初めてジュラのワインを買って飲んでみた
フランスのジュラ地方。ワインを学ぶまで正直聞いたことのない地名でした。黄ワインと呼ばれる「ヴァン・ジョーヌ」や藁ワインと呼ばれる「ヴァン・ド・ペイユ」といった非常に個性的なワインの産地です。このあたり、試験に向けて重要ポイントを頭に叩き込んだことをよく覚えています。
ちなみに、ザックリすぎる解説をすると↓
黄ワインとは:ブドウ品種は「サヴァニャン」を使用し、産膜酵母(蒸発分を補わないため熟成中のワインの上部が酸化することで膜が生成される)のもとで最低60ヶ月以上熟成させる(他、熟成やボトルなどの規定あり)。酸化熟成によるシェリーに近い特有の香り。
藁ワインとは:かつて藁の上でブドウを乾燥させていたことから。最低6ヶ月以上乾燥させ、最低18ヶ月以上熟成させる(他、品種や熟成、ボトル等細かな規定あり)甘口。
ジュラ地方といえばそれらの個性派ワインというイメージしかなかったのですが、そうでない所謂白ワインがいつもお世話になっているオンラインワインショップにあったので、ものは試しと購入してみました。
ところで、シェリーをはじめとする酸化熟成を経たワインが好きかというと正直あまり好きにはなれていません。シェリーについてはワインスクールの授業で初めて学びそれを口にするまで経験値ゼロ状態だったのですが、座学では非常に興味深いものとしてイメージされました。スペインのごく限られた地域で独特の熟成方法を経て造られた酒精強化ワイン。テイスティングタイムをとても楽しみに臨んだのですが……どうも私の味覚は酸化熟成の味わいを理解できず謎の敗北感を味わうこととなってしまったのでした。あらゆるワインの味わいを知り尽くした者が嗜む、上級者向けのイメージを勝手に抱いてしまっていたのですが、そこから門前払いを食らったような気になりました。かつて「ワインは甘口しか飲めない」と言った人を馬鹿にして本当にごめんなさい、という思いがよぎりました。私もただの知ったかぶりのド素人でした。まあ好みの問題ではあるんですが。
たしか授業でもヴァン・ジョーヌを飲んだ覚えはあるのですがやはり好きにはなれなかった気がします。別に苦手を克服するつもりもないのですが、たまたま見つけたジュラのワイン。シャルドネから造られた白ですが、地域特性でヴァン・ジョーヌに近い味わいになっているのかそうではないのか?
グラスに注ぐと、熟成したカリフォルニアのシャルドネよりも黄色みが濃いように思えました。

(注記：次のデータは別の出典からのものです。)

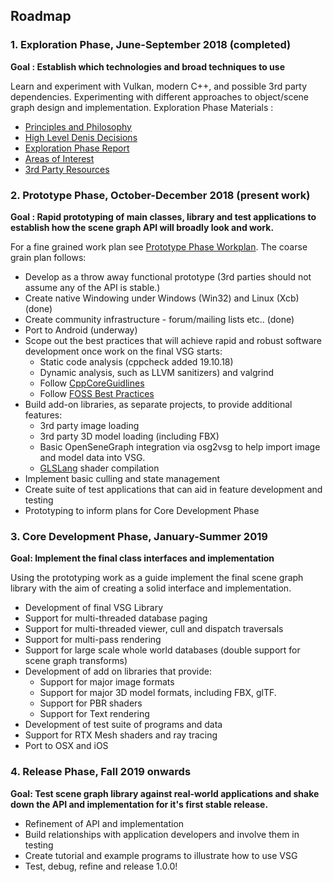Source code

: ## Roadmap

### 1. Exploration Phase, June-September 2018 (completed)
**Goal : Establish which technologies and broad techniques to use**

Learn and experiment with Vulkan, modern C++, and possible 3rd party dependencies.
Experimenting with different approaches to object/scene graph design and implementation. Exploration Phase Materials : 

* [Principles and Philosophy](docs/Design/DesignPrinciplesAndPhilosophy.md)
* [High Level Denis Decisions](docs/Design/HighLevelDesignDecisions.md)
* [Exploration Phase Report](docs/ExplorationPhase/VulkanSceneGraphExplorationPhaseReport.md)
* [Areas of Interest](docs/ExplorationPhase/AreasOfInterest.md)
* [3rd Party Resources](docs/ExplorationPhase/3rdPartyResources.md)

### 2. Prototype Phase, October-December 2018 (present work)
**Goal : Rapid prototyping of main classes, library and test applications to establish how the scene graph API will broadly look and work.**

For a fine grained work plan see [Prototype Phase Workplan](docs/PrototypePhase/Workplan.md). The coarse grain plan follows:

* Develop as a throw away functional prototype (3rd parties should not assume any of the API is stable.)
* Create native Windowing under Windows (Win32) and Linux (Xcb) (done)
* Create community infrastructure - forum/mailing lists etc.. (done)
* Port to Android (underway)
* Scope out the best practices that will achieve rapid and robust software development once work on the final VSG starts:
    * Static code analysis (cppcheck added 19.10.18)
    * Dynamic analysis, such as LLVM sanitizers) and valgrind
    * Follow [CppCoreGuidlines](https://isocpp.github.io/CppCoreGuidelines/CppCoreGuidelines)
    * Follow [FOSS Best Practices](https://github.com/coreinfrastructure/best-practices-badge/blob/master/doc/criteria.md)
* Build add-on libraries, as separate projects, to provide additional features:
    * 3rd party image loading
    * 3rd party 3D model loading (including FBX)
    * Basic OpenSeneGraph integration via osg2vsg to help import image and model data into VSG.
    * [GLSLang](https://github.com/KhronosGroup/glslang) shader compilation
* Implement basic culling and state management
* Create suite of test applications that can aid in feature development and testing
* Prototyping to inform plans for Core Development Phase



### 3. Core Development Phase, January-Summer 2019
**Goal: Implement the final class interfaces and implementation**

Using the prototyping work as a guide implement the final scene graph library with the aim of creating a solid interface and implementation.

* Development of final VSG Library
* Support for multi-threaded database paging
* Support for multi-threaded viewer, cull and dispatch traversals
* Support for multi-pass rendering
* Support for large scale whole world databases (double support for scene graph transforms)
* Development of add on libraries that provide:
    * Support for major image formats
    * Support for major 3D model formats, including FBX, glTF.
    * Support for PBR shaders
    * Support for Text rendering
* Development of test suite of programs and data
* Support for RTX Mesh shaders and ray tracing
* Port to OSX and iOS

### 4. Release Phase,  Fall 2019 onwards
**Goal: Test scene graph library against real-world applications and shake down the API and implementation for it's first stable release.**

* Refinement of API and implementation
* Build relationships with application developers and involve them in testing
* Create tutorial and example programs to illustrate how to use VSG
* Test, debug, refine and release 1.0.0!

香りは想像していたような熟した果実のそれとは違い、なんとも形容しがたい、やはり酸化熟成のニュアンス。とはいえ口にしてみると酸がしっかりしていてミネラル感も強く感じたので、それほど苦手という感じはなかったです。好んで飲むかというとそういうわけでもないのだれど、他の地域で造られるシャルドネの白ワインとは一味違った面白さがありました。
ちょうど良くコンテチーズが手に入ったので、同じエリアで造られたワインとチーズを合わせて楽しむことに。鉄板の組み合わせでなんだかんだ2人で1本開けてしまいました。ジュラといえばコンテの他にモンドールでも知られていますね。毎年冬が近づく頃の楽しみにしています。こちらもいずれ記事に出来たら。